------ Data provided

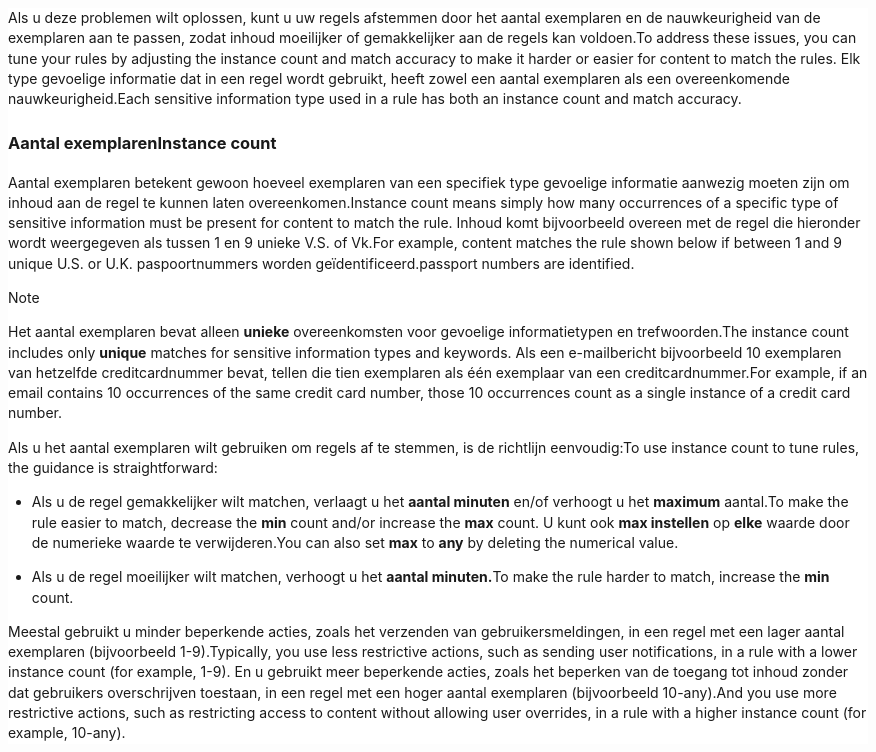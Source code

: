 <span data-ttu-id="79eb1-259">Als u deze problemen wilt oplossen, kunt u uw regels afstemmen door het aantal exemplaren en de nauwkeurigheid van de exemplaren aan te passen, zodat inhoud moeilijker of gemakkelijker aan de regels kan voldoen.</span><span class="sxs-lookup"><span data-stu-id="79eb1-259">To address these issues, you can tune your rules by adjusting the instance count and match accuracy to make it harder or easier for content to match the rules.</span></span> <span data-ttu-id="79eb1-260">Elk type gevoelige informatie dat in een regel wordt gebruikt, heeft zowel een aantal exemplaren als een overeenkomende nauwkeurigheid.</span><span class="sxs-lookup"><span data-stu-id="79eb1-260">Each sensitive information type used in a rule has both an instance count and match accuracy.</span></span>
  
### <a name="instance-count"></a><span data-ttu-id="79eb1-261">Aantal exemplaren</span><span class="sxs-lookup"><span data-stu-id="79eb1-261">Instance count</span></span>

<span data-ttu-id="79eb1-262">Aantal exemplaren betekent gewoon hoeveel exemplaren van een specifiek type gevoelige informatie aanwezig moeten zijn om inhoud aan de regel te kunnen laten overeenkomen.</span><span class="sxs-lookup"><span data-stu-id="79eb1-262">Instance count means simply how many occurrences of a specific type of sensitive information must be present for content to match the rule.</span></span> <span data-ttu-id="79eb1-263">Inhoud komt bijvoorbeeld overeen met de regel die hieronder wordt weergegeven als tussen 1 en 9 unieke V.S. of Vk.</span><span class="sxs-lookup"><span data-stu-id="79eb1-263">For example, content matches the rule shown below if between 1 and 9 unique U.S. or U.K.</span></span> <span data-ttu-id="79eb1-264">paspoortnummers worden geïdentificeerd.</span><span class="sxs-lookup"><span data-stu-id="79eb1-264">passport numbers are identified.</span></span>

> [!NOTE]
> <span data-ttu-id="79eb1-265">Het aantal exemplaren bevat alleen **unieke** overeenkomsten voor gevoelige informatietypen en trefwoorden.</span><span class="sxs-lookup"><span data-stu-id="79eb1-265">The instance count includes only **unique** matches for sensitive information types and keywords.</span></span> <span data-ttu-id="79eb1-266">Als een e-mailbericht bijvoorbeeld 10 exemplaren van hetzelfde creditcardnummer bevat, tellen die tien exemplaren als één exemplaar van een creditcardnummer.</span><span class="sxs-lookup"><span data-stu-id="79eb1-266">For example, if an email contains 10 occurrences of the same credit card number, those 10 occurrences count as a single instance of a credit card number.</span></span>
  
<span data-ttu-id="79eb1-267">Als u het aantal exemplaren wilt gebruiken om regels af te stemmen, is de richtlijn eenvoudig:</span><span class="sxs-lookup"><span data-stu-id="79eb1-267">To use instance count to tune rules, the guidance is straightforward:</span></span>
  
- <span data-ttu-id="79eb1-268">Als u de regel gemakkelijker wilt matchen, verlaagt u het **aantal minuten** en/of verhoogt u het **maximum** aantal.</span><span class="sxs-lookup"><span data-stu-id="79eb1-268">To make the rule easier to match, decrease the **min** count and/or increase the **max** count.</span></span> <span data-ttu-id="79eb1-269">U kunt ook **max instellen** op **elke** waarde door de numerieke waarde te verwijderen.</span><span class="sxs-lookup"><span data-stu-id="79eb1-269">You can also set **max** to **any** by deleting the numerical value.</span></span> 
    
- <span data-ttu-id="79eb1-270">Als u de regel moeilijker wilt matchen, verhoogt u het **aantal minuten.**</span><span class="sxs-lookup"><span data-stu-id="79eb1-270">To make the rule harder to match, increase the **min** count.</span></span> 
    
<span data-ttu-id="79eb1-271">Meestal gebruikt u minder beperkende acties, zoals het verzenden van gebruikersmeldingen, in een regel met een lager aantal exemplaren (bijvoorbeeld 1-9).</span><span class="sxs-lookup"><span data-stu-id="79eb1-271">Typically, you use less restrictive actions, such as sending user notifications, in a rule with a lower instance count (for example, 1-9).</span></span> <span data-ttu-id="79eb1-272">En u gebruikt meer beperkende acties, zoals het beperken van de toegang tot inhoud zonder dat gebruikers overschrijven toestaan, in een regel met een hoger aantal exemplaren (bijvoorbeeld 10-any).</span><span class="sxs-lookup"><span data-stu-id="79eb1-272">And you use more restrictive actions, such as restricting access to content without allowing user overrides, in a rule with a higher instance count (for example, 10-any).</span></span>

------------

* [Problem to work on]
Please count up the lines in the listing above holding the string "verhoogt", and say the number with nothing else.

* [Answer for the task]
2